Al-Hijrah School was a voluntary-aided Islamic all-through school based in the Bordesley Green area of Birmingham, England. It was a specialist Science College with 767 pupils aged 4–16. It closed 31 August 2019.

==History==
The school was established by the Al-Hijrah Trust, a charitable organisation that was formed in Birmingham by a group of Muslims led by Mohammad Abdul Karim Saqib, on 17 July 1988. The school started in Birmingham Central Mosque, operating in three rented rooms. In 1990, the school moved to new premises at Midland House in Small Heath and, throughout the 1990s, the school continued to grow. In 1997, the Trust acquired the former Cherrywood Grammar School in Bordesley Green premises from the Birmingham Local Education Authority. The purpose-built school building was constructed in 1912 and housed the grammar school, which eventually became a comprehensive school until the buildings were closed in 1994.
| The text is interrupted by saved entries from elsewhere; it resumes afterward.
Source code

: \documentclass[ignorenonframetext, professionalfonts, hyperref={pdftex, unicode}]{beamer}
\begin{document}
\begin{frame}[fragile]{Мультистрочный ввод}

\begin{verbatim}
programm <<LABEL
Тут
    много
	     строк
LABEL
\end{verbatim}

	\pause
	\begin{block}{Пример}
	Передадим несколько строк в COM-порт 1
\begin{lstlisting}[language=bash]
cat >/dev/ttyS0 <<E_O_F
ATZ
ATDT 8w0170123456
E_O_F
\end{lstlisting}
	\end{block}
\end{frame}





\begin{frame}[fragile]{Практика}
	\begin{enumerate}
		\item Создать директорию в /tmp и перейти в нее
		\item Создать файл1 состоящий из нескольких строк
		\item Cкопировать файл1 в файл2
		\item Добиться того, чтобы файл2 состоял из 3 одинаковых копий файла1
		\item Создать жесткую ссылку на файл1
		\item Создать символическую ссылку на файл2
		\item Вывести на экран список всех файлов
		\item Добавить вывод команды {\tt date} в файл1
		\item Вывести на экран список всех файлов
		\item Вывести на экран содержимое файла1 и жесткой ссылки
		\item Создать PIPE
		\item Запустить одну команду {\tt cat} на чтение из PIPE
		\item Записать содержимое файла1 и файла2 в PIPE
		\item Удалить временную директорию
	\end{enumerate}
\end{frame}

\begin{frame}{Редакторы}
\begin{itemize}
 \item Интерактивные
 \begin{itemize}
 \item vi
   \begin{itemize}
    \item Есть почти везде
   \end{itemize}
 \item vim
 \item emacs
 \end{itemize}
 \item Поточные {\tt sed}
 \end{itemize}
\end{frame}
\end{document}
The building remained empty until it was purchased and an extensive renovation programme funded by the Trust commenced. The new school buildings were opened to pupils on 1 September 1999. In autumn 2001, the school ceased being a private school and received voluntary-aided school status.

The school continued to grow and exceeding its sponsorship target of £30,000 in 2008 for small schools, receiving £58,000. Due to the success of the school, new premises were considered to allow the school to expand.
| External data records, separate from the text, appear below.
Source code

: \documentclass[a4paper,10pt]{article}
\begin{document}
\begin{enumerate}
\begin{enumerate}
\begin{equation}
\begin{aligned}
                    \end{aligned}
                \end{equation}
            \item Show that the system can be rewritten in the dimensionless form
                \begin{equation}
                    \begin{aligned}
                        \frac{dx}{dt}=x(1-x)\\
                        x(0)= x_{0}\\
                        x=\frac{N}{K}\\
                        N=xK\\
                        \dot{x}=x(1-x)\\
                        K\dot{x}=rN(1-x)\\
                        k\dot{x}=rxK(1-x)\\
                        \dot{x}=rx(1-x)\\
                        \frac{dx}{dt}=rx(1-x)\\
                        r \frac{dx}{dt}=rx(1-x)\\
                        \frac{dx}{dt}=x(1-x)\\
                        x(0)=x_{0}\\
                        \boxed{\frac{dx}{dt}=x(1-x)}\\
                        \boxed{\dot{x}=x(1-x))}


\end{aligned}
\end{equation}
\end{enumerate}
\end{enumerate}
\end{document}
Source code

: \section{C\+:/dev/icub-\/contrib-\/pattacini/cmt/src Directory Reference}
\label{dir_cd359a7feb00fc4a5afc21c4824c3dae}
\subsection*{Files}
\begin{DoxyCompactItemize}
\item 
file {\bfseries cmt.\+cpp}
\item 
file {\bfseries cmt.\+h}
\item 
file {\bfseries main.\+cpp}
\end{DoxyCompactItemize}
In December 2013, Al-Hijrah School was rated "inadequate" and placed in special measures by Ofsted. Amid what Ofsted called “too heavy involvement” by governors in the day-to-day running of the school, it had gone through three head teachers in the 18 months to March 2014. Soon after this, Birmingham City Council replaced the governors of the school with an interim executive board. The council has stated that the governing body had created a considerable budget deficit. In December 2014, Birmingham City Council announced that it was investigating claims that state-funding for Al-Hijrah School was diverted to set up a school in Pakistan.

In September 2016, the school was at the centre of a legal battle over alleged sex discrimination and sought to prevent publication of an Ofsted report that criticised the school for its policy of separating boys and girls at the school. In July 2017, the High Court ruled that Ofsted could name the school, but that Ofsted had been "erroneous" to claim that such separation was illegal. In July 2017, the Department of Education ordered the leadership of the school to be taken over by an independent trust after books were found in the library which said that a man can beat his wife lightly and that a wife must submit to her husband even if she doesn't want to have sex.
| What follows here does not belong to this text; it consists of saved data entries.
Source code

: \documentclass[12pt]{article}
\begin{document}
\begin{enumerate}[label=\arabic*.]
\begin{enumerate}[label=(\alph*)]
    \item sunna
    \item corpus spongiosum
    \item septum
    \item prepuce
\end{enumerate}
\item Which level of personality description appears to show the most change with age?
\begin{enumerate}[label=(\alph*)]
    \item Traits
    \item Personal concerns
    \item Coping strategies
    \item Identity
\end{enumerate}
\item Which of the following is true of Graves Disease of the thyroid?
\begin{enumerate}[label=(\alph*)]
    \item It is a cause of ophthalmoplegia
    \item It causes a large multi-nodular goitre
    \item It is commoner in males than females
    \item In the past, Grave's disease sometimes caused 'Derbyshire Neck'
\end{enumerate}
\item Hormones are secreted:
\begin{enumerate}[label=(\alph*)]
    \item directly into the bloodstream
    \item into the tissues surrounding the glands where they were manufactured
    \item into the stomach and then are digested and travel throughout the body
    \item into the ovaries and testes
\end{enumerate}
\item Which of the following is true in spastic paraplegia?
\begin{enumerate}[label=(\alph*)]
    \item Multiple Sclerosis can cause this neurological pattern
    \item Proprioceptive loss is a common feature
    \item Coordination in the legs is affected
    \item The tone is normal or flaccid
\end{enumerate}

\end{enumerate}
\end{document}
In 2019, Ofsted reported that gender segregation in the school was significant and ongoing, including requiring girls to wait to eat until "all the boys had finished."

The school closed on 31 August 2019. It has been succeeded by the Olive School, Small Heath, an Islamic school serving children ages 4 through 11 years.

==Pupils==
The 285 pupils were split into separate male and female classes. 75% of pupils were of the Pakistani ethnic minority group. The school received over 1,000 applications for 60 places, making it the most over-subscribed school in the United Kingdom.